There is a large evidence base supporting the efficacy of PA interventions, and these are predominantly based on breast cancer patients, using short-term, self-reported outcomes. Future studies need to consider how to translate this research into ongoing support and programs to assist cancer survivors to increase and maintain PA levels. Further work should also include trials which focus on resistance training, as there are specific guidelines for cancer survivors to undertake resistance training. The field of dietary interventions is much less developed, with interventions demonstrating that cancer survivors are willing and able to make improvements to diet [13, 63, 80, 99, 102]. As diet quality is comprised of a complex set of behaviors, there is a need to examine the co-occurrence of changes in different aspects of diet [109]. Future studies would benefit from considering the impact of behavior change from a healthy lifestyle perspective, such as considering compliance with World Cancer Research Fund guidelines [14].

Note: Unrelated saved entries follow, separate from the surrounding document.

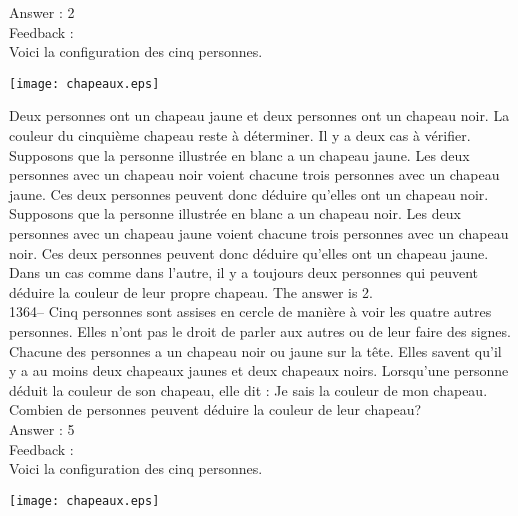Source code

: ﻿\documentclass[letterpaper, 12pt]{article}
\begin{document}
Answer : 2\\

Feedback : \\
Voici la configuration des cinq personnes.
    \begin{center}
    \texttt{[image: chapeaux.eps]}
    \end{center}

Deux personnes ont un chapeau jaune et deux personnes ont un chapeau noir.
La couleur du cinqui\`eme chapeau reste \`a d\'eterminer.  Il y a deux cas
\`a v\'erifier.\\

Supposons que la personne illustr\'ee en blanc a un chapeau jaune.  Les deux
personnes avec un chapeau noir voient chacune trois personnes avec un
chapeau jaune.  Ces deux personnes peuvent donc d\'eduire qu'elles ont un
chapeau noir.  \\
Supposons que la personne illustr\'ee en blanc a un chapeau noir.  Les deux
personnes avec un chapeau jaune voient chacune trois personnes avec un
chapeau noir.  Ces deux personnes peuvent donc d\'eduire qu'elles ont un
chapeau jaune.  \\
Dans un cas comme dans l'autre, il y a toujours deux personnes qui peuvent
d\'eduire la couleur de leur propre chapeau.  The answer is 2.\\

1364-- Cinq personnes sont assises en cercle de mani\`ere \`a voir
les quatre autres personnes.  Elles n'ont pas le droit de parler aux
autres ou de leur faire des signes.  Chacune des personnes a un
chapeau noir ou jaune sur la t\^ete.  Elles savent qu'il y a au
moins deux chapeaux jaunes et deux chapeaux noirs.  Lorsqu'une
personne d\'eduit la couleur de son chapeau, elle dit : \og Je sais
la couleur de mon chapeau\fg .  Combien de personnes
peuvent d\'eduire la couleur de leur chapeau?\\

Answer : 5\\

Feedback : \\
Voici la configuration des cinq personnes.
    \begin{center}
    \texttt{[image: chapeaux.eps]}
    \end{center}
\end{document}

Despite the limitations of this review, it appears that SCT-based interventions demonstrate promise for improving the PA and diet behaviors of cancer survivors. Interventions using a range of delivery modes all demonstrated significant PA improvements, with a small-to-medium effect size, after a relatively short intervention period (12 weeks). Diet and multiple behavior component interventions tended to have a higher number of intervention contacts and greater intervention duration (6 months). However, the increased contact time did not appear to be related to the magnitude of change. High trial retention across both single and multiple behavior change trials may be related to the low burden of predominantly unsupervised interventions or that cancer survivors are motivated to improve their PA and diet behaviors. Unfortunately, there was little evidence to guide researchers in helping cancer survivors to maintain health behaviors after completion of interventions, and this has been noted previously [83, 110]. Improved description and reporting of intervention content and the way in which theory-based interventions use theory to guide the trial and intervention components remain necessary to understand what factors are driving the results of theory-based interventions. Given the recent mixed findings on the efficacy of theory-based interventions, a greater understanding of how theory is operationalized is necessary to understand what factors contribute to the success of interventions. Further evidence on theory-based trials is required to understand the crossover between theory-based constructs and behavior change techniques and understand the impact of each on improving health behaviors. Research expanding the rigorous implementation and reporting of behavior change techniques is likely to improve understanding of the working mechanisms that underpin how and why an intervention works or does not work.


SCT-based interventions appear effective in improving PA and diet behaviors. No specific intervention characteristics or theoretical constructs were associated with effectiveness. Future SCT-based interventions should describe the extent to which theoretical or behavior change constructs are implemented and evaluated, in order to identify the successful components of SCT-based interventions.